British sports executive

David Kohler is a property developer who was chairman of Luton Town Football Club from 1992 until 1999.

Kohler was a property developer when he took joint ownership of Luton Town on 22 May 1990, in partnership with Peter Nelkin. Nelkin was appointed chairman, and Kohler the managing director. One of the new regime's first actions was to lift a ban on visiting supporters; Luton's Kenilworth Road ground had been for "members only" since 1986.

In 1992 Kohler and Nelkin considered selling Luton Town to boxing promoter Frank Warren, and building a new 25,000-seat stadium to the south of the town. Luton Town was sold in June 1992 to Mike and Sheila Watson-Challis, and Kohler moved up to chairman. The team was losing money quickly, sold many of their best players, and was relegated from Division I in 1992, missing out on the new FA Premier League.
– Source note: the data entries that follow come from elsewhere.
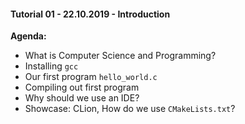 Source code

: #### Tutorial 01 - 22.10.2019 - Introduction

**Agenda:**
* What is Computer Science and Programming?
* Installing `gcc`
* Our first program `hello_world.c`
* Compiling out first program
* Why should we use an IDE?
* Showcase: CLion, How do we use `CMakeLists.txt`?
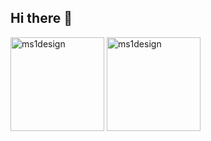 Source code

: ## Hi there 👋

<!--
**ms1design/ms1design** is a ✨ _special_ ✨ repository because its `README.md` (this file) appears on your GitHub profile.

Here are some ideas to get you started:

- 🔭 I’m currently working on ...
- 🌱 I’m currently learning ...
- 👯 I’m looking to collaborate on ...
- 🤔 I’m looking for help with ...
- 💬 Ask me about ...
- 📫 How to reach me: ...
- 😄 Pronouns: ...
- ⚡ Fun fact: ...
-->


<span>
  <img height=150 align="center" src="https://github-readme-stats.vercel.app/api?username=ms1design&show_icons=true&locale=en&theme=radical" alt="ms1design" />
</span>
<span>
  <img height=150 align="center" src="https://github-readme-stats.vercel.app/api/top-langs?username=ms1design&layout=compact&langs_count=8&card_width=320&theme=radical" alt="ms1design" />
</span>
A group of supporters took to chanting "Kohler out" behind the main stands. Kohler said that he was prepared to sell at the right price, but a deal headed by the former Fulham player John Mitchell fell through.

In October 1994, Kohler told Mihir Bose of The Sunday Times about his plan for a new stadium. The multi-purpose indoor stadium would seat 20,000, and feature a moveable grass pitch. Kohler dubbed the plan the "Kohlerdome", and compared it to the Pontiac Silverdome, which had hosted matches at that summer's World Cup. Kohler had only just applied for planning permission for the development, and had yet to purchase the land.
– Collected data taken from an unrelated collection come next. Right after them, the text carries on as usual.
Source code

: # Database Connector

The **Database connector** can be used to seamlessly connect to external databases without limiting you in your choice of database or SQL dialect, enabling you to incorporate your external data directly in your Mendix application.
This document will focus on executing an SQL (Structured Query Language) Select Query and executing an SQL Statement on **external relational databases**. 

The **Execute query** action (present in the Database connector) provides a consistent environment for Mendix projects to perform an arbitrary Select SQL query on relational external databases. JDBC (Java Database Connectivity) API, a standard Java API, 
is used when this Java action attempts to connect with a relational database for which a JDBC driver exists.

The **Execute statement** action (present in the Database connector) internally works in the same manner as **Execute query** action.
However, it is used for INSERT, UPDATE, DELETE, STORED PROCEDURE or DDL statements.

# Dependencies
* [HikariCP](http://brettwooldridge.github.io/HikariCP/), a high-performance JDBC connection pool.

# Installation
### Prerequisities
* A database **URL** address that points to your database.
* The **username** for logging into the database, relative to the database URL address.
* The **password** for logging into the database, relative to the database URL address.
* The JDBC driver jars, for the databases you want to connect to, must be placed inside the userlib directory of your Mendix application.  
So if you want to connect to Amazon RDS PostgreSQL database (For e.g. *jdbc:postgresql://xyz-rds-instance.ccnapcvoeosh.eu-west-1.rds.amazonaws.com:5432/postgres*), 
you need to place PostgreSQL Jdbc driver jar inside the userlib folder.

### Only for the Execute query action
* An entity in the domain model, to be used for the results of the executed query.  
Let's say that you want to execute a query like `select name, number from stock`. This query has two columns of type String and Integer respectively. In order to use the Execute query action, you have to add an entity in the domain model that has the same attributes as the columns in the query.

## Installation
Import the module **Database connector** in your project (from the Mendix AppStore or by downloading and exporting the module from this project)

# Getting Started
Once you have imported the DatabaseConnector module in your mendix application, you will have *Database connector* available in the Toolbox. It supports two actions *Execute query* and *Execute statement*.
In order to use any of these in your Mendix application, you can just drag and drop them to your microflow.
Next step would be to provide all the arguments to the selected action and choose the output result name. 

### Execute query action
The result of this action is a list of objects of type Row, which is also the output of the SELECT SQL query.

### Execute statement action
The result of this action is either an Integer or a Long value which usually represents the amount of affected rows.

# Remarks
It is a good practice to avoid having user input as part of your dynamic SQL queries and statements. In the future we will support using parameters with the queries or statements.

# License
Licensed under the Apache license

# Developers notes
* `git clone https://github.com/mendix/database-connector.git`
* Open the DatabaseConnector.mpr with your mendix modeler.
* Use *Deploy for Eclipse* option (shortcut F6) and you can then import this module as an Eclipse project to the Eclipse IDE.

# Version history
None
After a public inquiry in 1996, outline consent for the plan was given, contingent on widening of the adjacent M1 motorway. In 1997, the new Labour government confirmed that it would not be widening the M1, and consent for the stadium was withdrawn. An appeal to the Department of the Environment in 1998 was turned down on grounds of traffic congestion. A request to review the stadium decision at the High Court was declined three days after Kohler left the club.

By this time, Luton Town was playing in the third-level Division Two, and continued to have to sell their best players. Kohler had already had his house vandalised. He stepped down as chairman in February 1999, after a petrol bomb and matches were posted through the letterbox of his home. Luton Town went into receivership a month later, while Kohler sought to sell his controlling stake in the club. He sold the club to Cliff Bassett before the start of the new season in August 1999.

After ending his involvement with the football club, Kohler remained active in the property market in Bedfordshire, taking over the management of Midland House in Luton in 2006 and purchasing land in Stewartby in 2016 for development.